Facebook Is Allowing Ad Targeting Based on Contact Information You Have No Control Over gizmodo.com

Kashmir Hill of Gizmodo, reporting on a new paper (PDF) by Giridhari Venkatadri, Piotr Sapiezynski, and Alan Mislove:

You might assume that you could go to your Facebook profile and look at your “contact and basic info” page to see what email addresses and phone numbers are associated with your account, and thus what advertisers can use to target you. But as is so often the case with this highly efficient data-miner posing as a way to keep in contact with your friends, it’s going about it in a less transparent and more invasive way.

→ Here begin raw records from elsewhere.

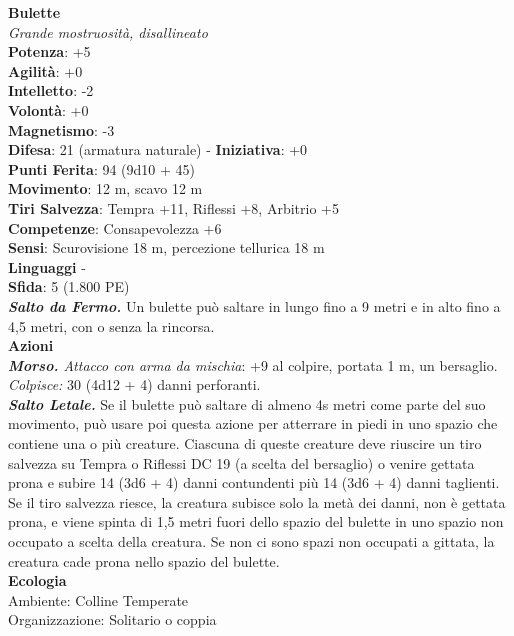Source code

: \begin{multicols}{2}
\medskip\textbf{Bulette}\\
\emph{Grande mostruosità, disallineato}\\
\textbf{Potenza}: +5\\
\textbf{Agilità}: +0\\
\textbf{Intelletto}: -2\\
\textbf{Volontà}: +0\\
\textbf{Magnetismo}: -3\\
\textbf{Difesa}: 21 (armatura naturale) - \textbf{Iniziativa}: +0\\
\textbf{Punti Ferita}: 94 (9d10 + 45)\\
\textbf{Movimento}: 12 m, scavo 12 m\\
\textbf{Tiri Salvezza}: Tempra +11, Riflessi +8, Arbitrio +5\\
\textbf{Competenze}: Consapevolezza +6\\
\textbf{Sensi}: Scurovisione 18 m, percezione tellurica 18 m\\
\textbf{Linguaggi} -\\
\textbf{Sfida}: 5 (1.800 PE)\smallskip\\
\emph{\textbf{Salto da Fermo.}} Un bulette può saltare in lungo fino a 9 metri e in alto fino a 4,5 metri, con o senza la rincorsa.\\
\smallskip\textbf{Azioni}\\
\emph{\textbf{Morso.} Attacco con arma da mischia}: +9 al colpire, portata 1 m, un bersaglio.\\
\emph{Colpisce:} 30 (4d12 + 4) danni perforanti.\\
\emph{\textbf{Salto Letale.}} Se il bulette può saltare di almeno 4s metri come parte del suo movimento, può usare poi questa azione per atterrare in piedi in uno spazio che contiene una o più creature. Ciascuna di queste creature deve riuscire un tiro salvezza su Tempra o Riflessi DC  19 (a scelta del bersaglio) o venire gettata prona e subire 14 (3d6 + 4) danni contundenti più 14 (3d6 + 4) danni taglienti. Se il tiro salvezza riesce, la creatura subisce solo la metà dei danni, non è gettata prona, e viene spinta di 1,5 metri fuori dello spazio del bulette in uno spazio non occupato a scelta della creatura. Se non ci sono spazi non occupati a gittata, la creatura cade prona nello spazio del bulette.\\
\textbf{Ecologia}\\
Ambiente: Colline Temperate\\
Organizzazione: Solitario o coppia\\

\end{multicols}

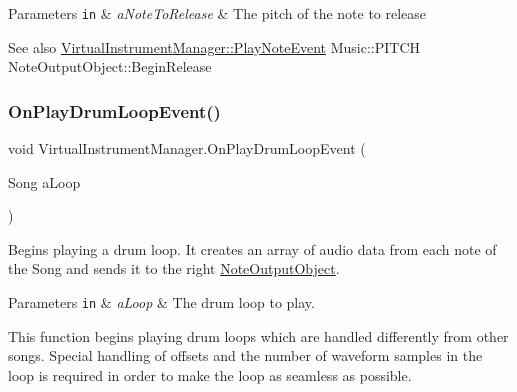 \begin{DoxyParams}[1]{Parameters}
\mbox{\tt in}  & {\em a\+Note\+To\+Release} & The pitch of the note to release\\
\hline
\end{DoxyParams}
\begin{DoxySeeAlso}{See also}
\hyperlink{class_virtual_instrument_manager_1_1_play_note_event}{Virtual\+Instrument\+Manager\+::\+Play\+Note\+Event} Music\+::\+P\+I\+T\+CH Note\+Output\+Object\+::\+Begin\+Release 
\end{DoxySeeAlso}
\mbox{\label{group___virtual_instrument_manager_event_types_gae2e2010b9a36ae2409466181ae0b9679}} 
\subsubsection{\texorpdfstring{On\+Play\+Drum\+Loop\+Event()}{OnPlayDrumLoopEvent()}}
{\footnotesize\ttfamily void Virtual\+Instrument\+Manager.\+On\+Play\+Drum\+Loop\+Event (\begin{DoxyParamCaption}\item[{Song}]{a\+Loop }\end{DoxyParamCaption})}



Begins playing a drum loop. It creates an array of audio data from each note of the Song and sends it to the right \hyperlink{class_note_output_object}{Note\+Output\+Object}. 


\begin{DoxyParams}[1]{Parameters}
\mbox{\tt in}  & {\em a\+Loop} & The drum loop to play.\\
\hline
\end{DoxyParams}
This function begins playing drum loops which are handled differently from other songs. Special handling of offsets and the number of waveform samples in the loop is required in order to make the loop as seamless as possible. \mbox{\label{group___virtual_instrument_manager_event_types_ga80b3821df3b1488a150f6062638f105c}}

Facebook is not content to use the contact information you willingly put into your Facebook profile for advertising. It is also using contact information you handed over for security purposes and contact information you didn’t hand over at all, but that was collected from other people’s contact books, a hidden layer of details Facebook has about you that I’ve come to call “shadow contact information.” I managed to place an ad in front of Alan Mislove by targeting his shadow profile. This means that the junk email address that you hand over for discounts or for shady online shopping is likely associated with your account and being used to target you with ads.

Facebook denied to Hill last year that they allowed targeting based on this information; after this paper was published, they admitted to doing so.

Even for Facebook’s low standards, this is exceptionally unethical: you haven’t given them permission to use this information; someone you know or someone you purchased products from has done that for you, probably with consent buried in an opaque privacy policy. There’s no way to opt out. And there are few-to-no regulations governing this.